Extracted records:
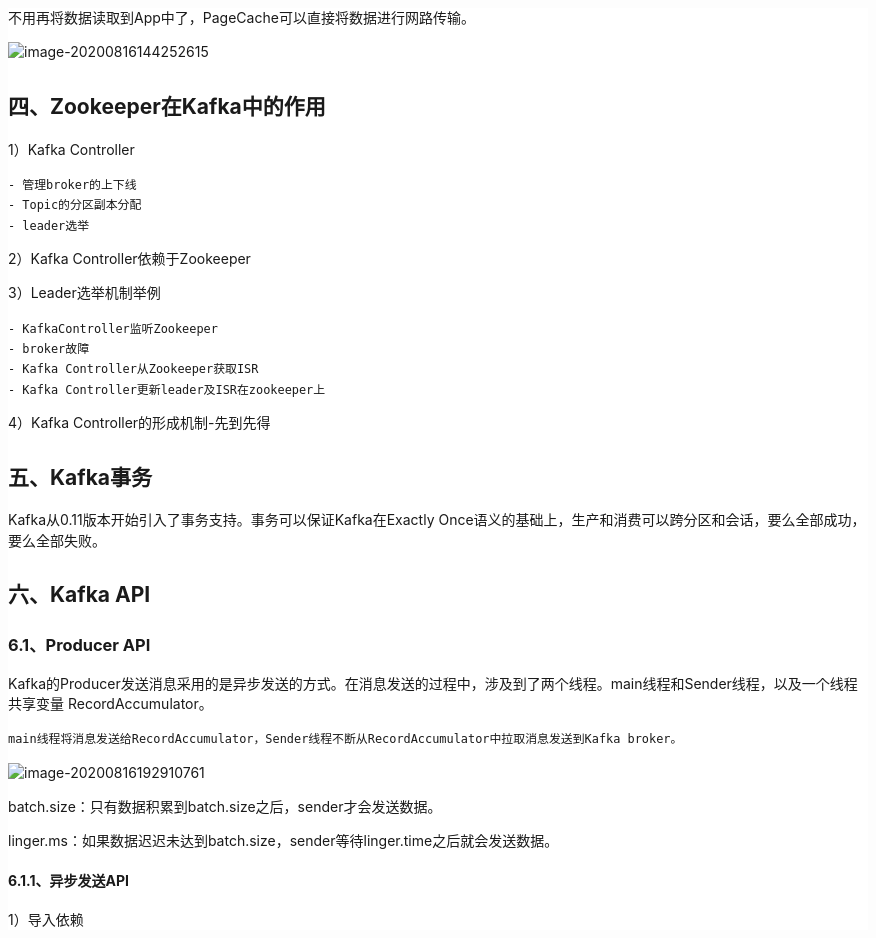 不用再将数据读取到App中了，PageCache可以直接将数据进行网路传输。

![image-20200816144252615](https://gitee.com/wangzj6666666/bigdata-img/raw/master/kafka/image-20200816144252615.png)





## 四、Zookeeper在Kafka中的作用

1）Kafka Controller

```txt
- 管理broker的上下线
- Topic的分区副本分配
- leader选举
```

2）Kafka Controller依赖于Zookeeper

3）Leader选举机制举例

```txt
- KafkaController监听Zookeeper
- broker故障
- Kafka Controller从Zookeeper获取ISR
- Kafka Controller更新leader及ISR在zookeeper上
```

4）Kafka Controller的形成机制-先到先得



## 五、Kafka事务

Kafka从0.11版本开始引入了事务支持。事务可以保证Kafka在Exactly Once语义的基础上，生产和消费可以跨分区和会话，要么全部成功，要么全部失败。



## 六、Kafka API

### 6.1、Producer API

Kafka的Producer发送消息采用的是异步发送的方式。在消息发送的过程中，涉及到了两个线程。main线程和Sender线程，以及一个线程共享变量 RecordAccumulator。

```txt
main线程将消息发送给RecordAccumulator，Sender线程不断从RecordAccumulator中拉取消息发送到Kafka broker。
```

![image-20200816192910761](https://gitee.com/wangzj6666666/bigdata-img/raw/master/kafka/image-20200816192910761.png)

batch.size：只有数据积累到batch.size之后，sender才会发送数据。

linger.ms：如果数据迟迟未达到batch.size，sender等待linger.time之后就会发送数据。

#### 6.1.1、异步发送API

1）导入依赖
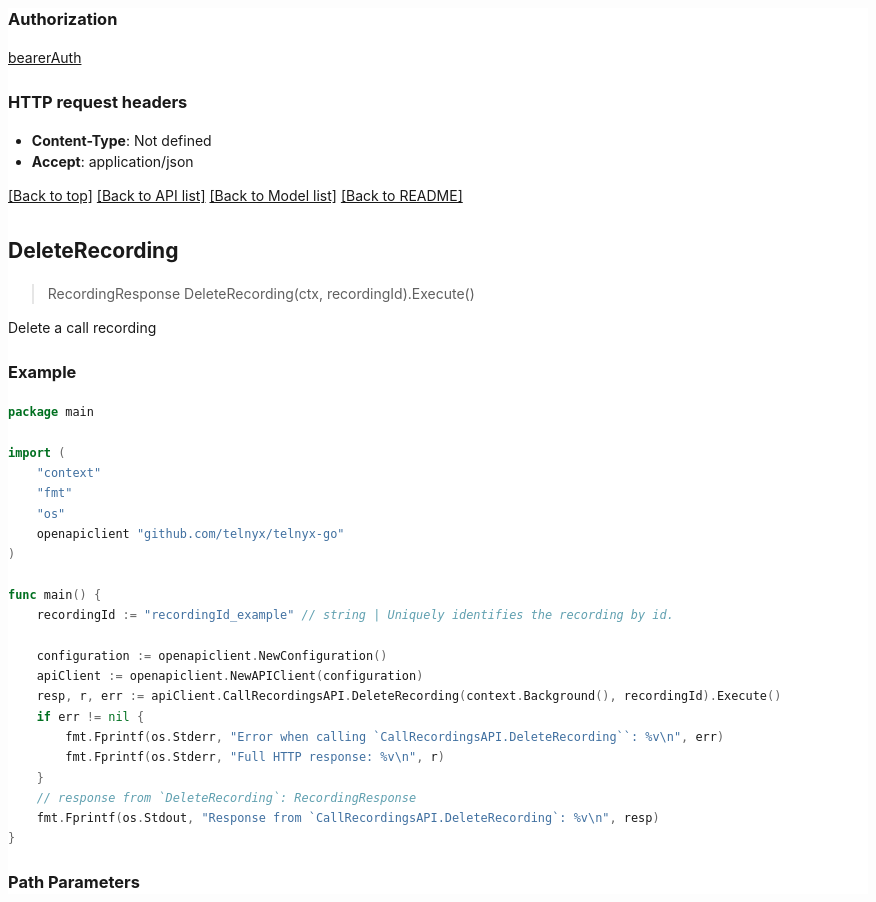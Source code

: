 ### Authorization

[bearerAuth](../README.md#bearerAuth)

### HTTP request headers

- **Content-Type**: Not defined
- **Accept**: application/json

[[Back to top]](#) [[Back to API list]](../README.md#documentation-for-api-endpoints)
[[Back to Model list]](../README.md#documentation-for-models)
[[Back to README]](../README.md)


## DeleteRecording

> RecordingResponse DeleteRecording(ctx, recordingId).Execute()

Delete a call recording



### Example

```go
package main

import (
	"context"
	"fmt"
	"os"
	openapiclient "github.com/telnyx/telnyx-go"
)

func main() {
	recordingId := "recordingId_example" // string | Uniquely identifies the recording by id.

	configuration := openapiclient.NewConfiguration()
	apiClient := openapiclient.NewAPIClient(configuration)
	resp, r, err := apiClient.CallRecordingsAPI.DeleteRecording(context.Background(), recordingId).Execute()
	if err != nil {
		fmt.Fprintf(os.Stderr, "Error when calling `CallRecordingsAPI.DeleteRecording``: %v\n", err)
		fmt.Fprintf(os.Stderr, "Full HTTP response: %v\n", r)
	}
	// response from `DeleteRecording`: RecordingResponse
	fmt.Fprintf(os.Stdout, "Response from `CallRecordingsAPI.DeleteRecording`: %v\n", resp)
}
```

### Path Parameters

#### [What is expected]
For every line above that includes the string "recordingId", copy the line.

#### [Exercise solution]
> RecordingResponse DeleteRecording(ctx, recordingId).Execute()
	recordingId := "recordingId_example" // string | Uniquely identifies the recording by id.
	resp, r, err := apiClient.CallRecordingsAPI.DeleteRecording(context.Background(), recordingId).Execute()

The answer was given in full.